Thursday, July 24, 2008
There was a boy who went to war, like many other boys before him. Maybe it made him a man, maybe it didn't. Maybe he already was a man, maybe he wasn't. Maybe it doesn't matter, maybe none of it does, maybe it all does. Maybe.
-- Lt. G, March 4
He was an unlikely warrior, this scrawny boy from Reno, Nev., the son of two lawyers, raised in the suburbs.
He had a way with words, this boy. When his Stryker unit deployed to Iraq last winter, he was a rookie platoon leader who had never seen combat. And like many other soldiers before him, he decided he'd chronicle the war on a blog. Intending to keep family and friends abreast of the follies and pitfalls of soldiering in a five-year-old war that now relies less on gunfire and more on diplomacy, this boy, under the pen name Lt. G, launched "Kaboom: A Soldier's War Journal."
An indictment of the war it was not. Lt. G's dispatches -- at turns hilarious, maddening and terrifying -- provided raw and insightful snapshots of a conflict many Americans have lost interest in.
Word got around, and more and more readers closely followed the postings of 25-year-old Lt. Matthew Gallagher, with the site drawing tens of thousands of page views. By the time Kaboom went kaput last month -- Lt.

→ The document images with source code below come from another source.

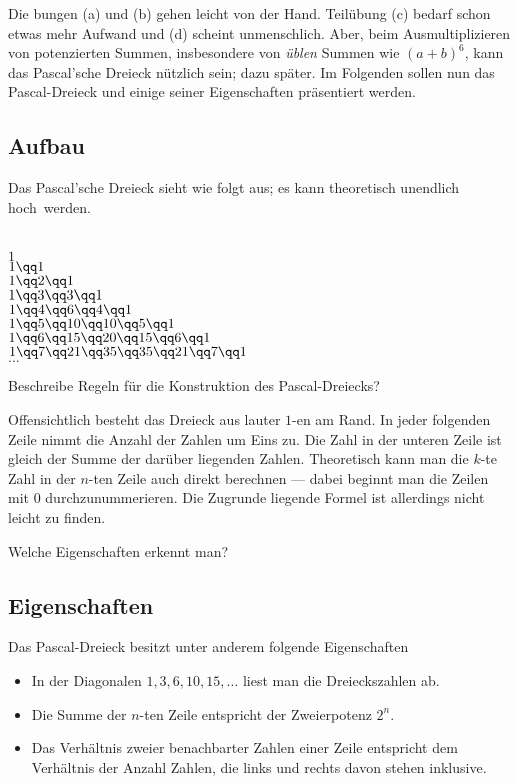 \documentclass[
twoside,%
ngerman,%
headsepline%
11pt]%
{article}
\begin{document}
Die bungen (a) und (b) gehen leicht von der Hand. Teil\"ubung (c) bedarf schon etwas mehr Aufwand und (d) scheint unmenschlich. Aber, beim Ausmultiplizieren von potenzierten Summen, insbesondere von \emph{\"ublen} Summen wie $(a+b)^6$, kann das Pascal'sche Dreieck n\"utzlich sein; dazu sp\"ater. Im Folgenden sollen nun das Pascal-Dreieck und einige seiner Eigenschaften pr\"asentiert werden.
\subsection{Aufbau}
Das Pascal'sche Dreieck sieht wie folgt aus; es kann theoretisch unendlich \glqq hoch\grqq\ werden.

  \begin{center}
    \ \\[2pt]
    $1$\\[6pt]
    $1\qq1$\\[6pt]
    $1\qq2\qq1$\\[6pt]
    $1\qq3\qq3\qq1$\\[6pt]
    $1\qq4\qq6\qq4\qq1$\\[6pt]
    $1\qq5\qq10\qq10\qq5\qq1$\\[6pt]
    $1\qq6\qq15\qq20\qq15\qq6\qq1$\\[6pt]
    $1\qq7\qq21\qq35\qq35\qq21\qq7\qq1$\\[6pt]
    $\dots$
  \end{center}

\begin{frage}
Beschreibe Regeln f\"ur die Konstruktion des Pascal-Dreiecks?
\end{frage}
Offensichtlich besteht das Dreieck aus lauter $1$-en am Rand. In jeder folgenden Zeile nimmt die Anzahl der Zahlen um Eins zu. Die Zahl in der unteren Zeile ist gleich der Summe der dar\"uber liegenden Zahlen. Theoretisch kann man die $k$-te Zahl in der $n$-ten Zeile auch direkt berechnen  --- dabei beginnt man die Zeilen mit $0$ durchzunummerieren. Die Zugrunde liegende Formel ist allerdings nicht leicht zu finden.

\begin{frage}
Welche Eigenschaften erkennt man?
\end{frage}

\subsection{Eigenschaften}
Das Pascal-Dreieck besitzt unter anderem folgende Eigenschaften
\begin{itemize}
\item In der Diagonalen $1,3,6,10,15,\dots$ liest man die Dreieckszahlen ab.
\item Die Summe der $n$-ten Zeile entspricht der Zweierpotenz $2^{n}$.
\item Das Verh\"altnis zweier benachbarter Zahlen einer Zeile entspricht dem Verh\"altnis der Anzahl Zahlen, die links und rechts davon stehen inklusive.
\end{itemize}
\end{document}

G was ordered to take down his blog -- it had a following that would be the envy of many a small-town paper.
The blog's downfall was a May 28 posting that, in violation of military blogging rules, Gallagher failed to have vetted by a supervisor. (That the posting depicted an officer in the unit unflatteringly might have played a role. Gallagher declined a request to comment.)
The blogosphere, as it's wont to do, went berserk.
"This is a disgusting decision on the part of the Army command," one reader fumed, while another wrote: "A free society would not shut down your blog." Still another drafted a template letter and urged others to contact their lawmakers to demand that Lt. G's cyber gag order be lifted.
Dennis Gallagher, 55 -- Poppa G to Kaboom readers -- was likewise steamed.
"I find it incredibly ironic that the day after the US Supreme Court issues a landmark decision concerning the second amendment of the Constitution, some midmanagement bureaucrat decides he can [make a mockery of] the first amendment," he wrote in the blog's comments section. "Incredible!"